───── Material shown

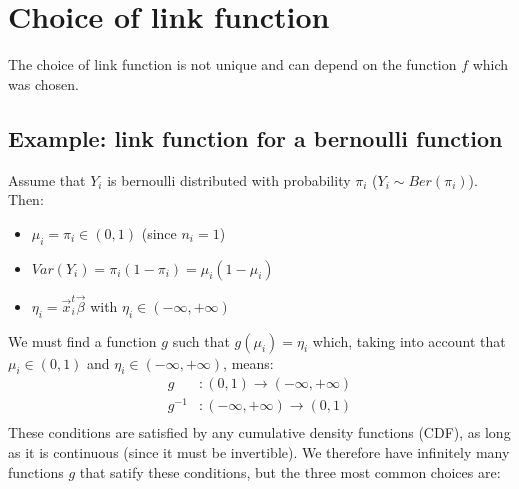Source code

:   \section{Choice of link function}
    The choice of link function is not unique and can depend on the function $f$ which was chosen.

    \subsection{Example: link function for a bernoulli function}
      Assume that $Y_i$ is bernoulli distributed with probability $\pi_i$ ($Y_i \sim Ber(\pi_i)$). Then:
      \begin{itemize}
        \item $\mu_i = \pi_i \in (0,1)$ (since $n_i = 1$)
        \item $Var(Y_i) = \pi_i(1-\pi_i) = \mu_i(1-\mu_i)$
        \item $\eta_i = \vec{x}_i^t\vec{\beta}$ with $\eta_i \in (-\infty, +\infty)$
      \end{itemize}
      We must find a function $g$ such that $g(\mu_i)=\eta_i$ which, taking into account that $\mu_i \in (0, 1)$ and $\eta_i \in (-\infty, +\infty)$, means:
      \begin{align*}
        g&: (0, 1) \to (-\infty, +\infty) \\
        g^{-1}&: (-\infty, +\infty) \to (0, 1)  \\
      \end{align*}
      These conditions are satisfied by any cumulative density functions (CDF), as long as it is continuous (since it must be invertible).
      We therefore have infinitely many functions $g$ that satify these conditions, but the three most common choices are:
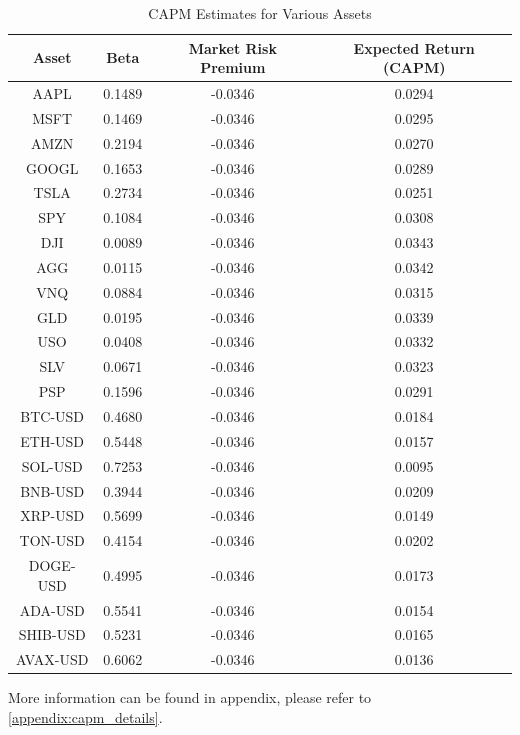 \begin{table}[h]
\centering
\begin{tabular}{|c|c|c|c|}
\hline
\textbf{Asset} & \textbf{Beta} & \textbf{Market Risk Premium} & \textbf{Expected Return (CAPM)} \\
\hline
AAPL & 0.1489 & -0.0346 & 0.0294 \\
MSFT & 0.1469 & -0.0346 & 0.0295 \\
AMZN & 0.2194 & -0.0346 & 0.0270 \\
GOOGL & 0.1653 & -0.0346 & 0.0289 \\
TSLA & 0.2734 & -0.0346 & 0.0251 \\
SPY & 0.1084 & -0.0346 & 0.0308 \\
DJI & 0.0089 & -0.0346 & 0.0343 \\
AGG & 0.0115 & -0.0346 & 0.0342 \\
VNQ & 0.0884 & -0.0346 & 0.0315 \\
GLD & 0.0195 & -0.0346 & 0.0339 \\
USO & 0.0408 & -0.0346 & 0.0332 \\
SLV & 0.0671 & -0.0346 & 0.0323 \\
PSP & 0.1596 & -0.0346 & 0.0291 \\
BTC-USD & 0.4680 & -0.0346 & 0.0184 \\
ETH-USD & 0.5448 & -0.0346 & 0.0157 \\
SOL-USD & 0.7253 & -0.0346 & 0.0095 \\
BNB-USD & 0.3944 & -0.0346 & 0.0209 \\
XRP-USD & 0.5699 & -0.0346 & 0.0149 \\
TON-USD & 0.4154 & -0.0346 & 0.0202 \\
DOGE-USD & 0.4995 & -0.0346 & 0.0173 \\
ADA-USD & 0.5541 & -0.0346 & 0.0154 \\
SHIB-USD & 0.5231 & -0.0346 & 0.0165 \\
AVAX-USD & 0.6062 & -0.0346 & 0.0136 \\
\hline
\end{tabular}
\caption{CAPM Estimates for Various Assets}
\label{tab:capm}
\end{table}


More information can be found in appendix, please refer to \ref{appendix:capm_details}.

──────────

Assignment
Restate the data word for word and exclude every picture.

Your solution
Source code

:   \section{Choice of link function}
    The choice of link function is not unique and can depend on the function $f$ which was chosen.

    \subsection{Example: link function for a bernoulli function}
      Assume that $Y_i$ is bernoulli distributed with probability $\pi_i$ ($Y_i \sim Ber(\pi_i)$). Then:
      \begin{itemize}
        \item $\mu_i = \pi_i \in (0,1)$ (since $n_i = 1$)
        \item $Var(Y_i) = \pi_i(1-\pi_i) = \mu_i(1-\mu_i)$
        \item $\eta_i = \vec{x}_i^t\vec{\beta}$ with $\eta_i \in (-\infty, +\infty)$
      \end{itemize}
      We must find a function $g$ such that $g(\mu_i)=\eta_i$ which, taking into account that $\mu_i \in (0, 1)$ and $\eta_i \in (-\infty, +\infty)$, means:
      \begin{align*}
        g&: (0, 1) \to (-\infty, +\infty) \\
        g^{-1}&: (-\infty, +\infty) \to (0, 1)  \\
      \end{align*}
      These conditions are satisfied by any cumulative density functions (CDF), as long as it is continuous (since it must be invertible).
      We therefore have infinitely many functions $g$ that satify these conditions, but the three most common choices are:
 \begin{table}[h]
\centering
\begin{tabular}{|c|c|c|c|}
\hline
\textbf{Asset} & \textbf{Beta} & \textbf{Market Risk Premium} & \textbf{Expected Return (CAPM)} \\
\hline
AAPL & 0.1489 & -0.0346 & 0.0294 \\
MSFT & 0.1469 & -0.0346 & 0.0295 \\
AMZN & 0.2194 & -0.0346 & 0.0270 \\
GOOGL & 0.1653 & -0.0346 & 0.0289 \\
TSLA & 0.2734 & -0.0346 & 0.0251 \\
SPY & 0.1084 & -0.0346 & 0.0308 \\
DJI & 0.0089 & -0.0346 & 0.0343 \\
AGG & 0.0115 & -0.0346 & 0.0342 \\
VNQ & 0.0884 & -0.0346 & 0.0315 \\
GLD & 0.0195 & -0.0346 & 0.0339 \\
USO & 0.0408 & -0.0346 & 0.0332 \\
SLV & 0.0671 & -0.0346 & 0.0323 \\
PSP & 0.1596 & -0.0346 & 0.0291 \\
BTC-USD & 0.4680 & -0.0346 & 0.0184 \\
ETH-USD & 0.5448 & -0.0346 & 0.0157 \\
SOL-USD & 0.7253 & -0.0346 & 0.0095 \\
BNB-USD & 0.3944 & -0.0346 & 0.0209 \\
XRP-USD & 0.5699 & -0.0346 & 0.0149 \\
TON-USD & 0.4154 & -0.0346 & 0.0202 \\
DOGE-USD & 0.4995 & -0.0346 & 0.0173 \\
ADA-USD & 0.5541 & -0.0346 & 0.0154 \\
SHIB-USD & 0.5231 & -0.0346 & 0.0165 \\
AVAX-USD & 0.6062 & -0.0346 & 0.0136 \\
\hline
\end{tabular}
\caption{CAPM Estimates for Various Assets}
\label{tab:capm}
\end{table}


More information can be found in appendix, please refer to \ref{appendix:capm_details}.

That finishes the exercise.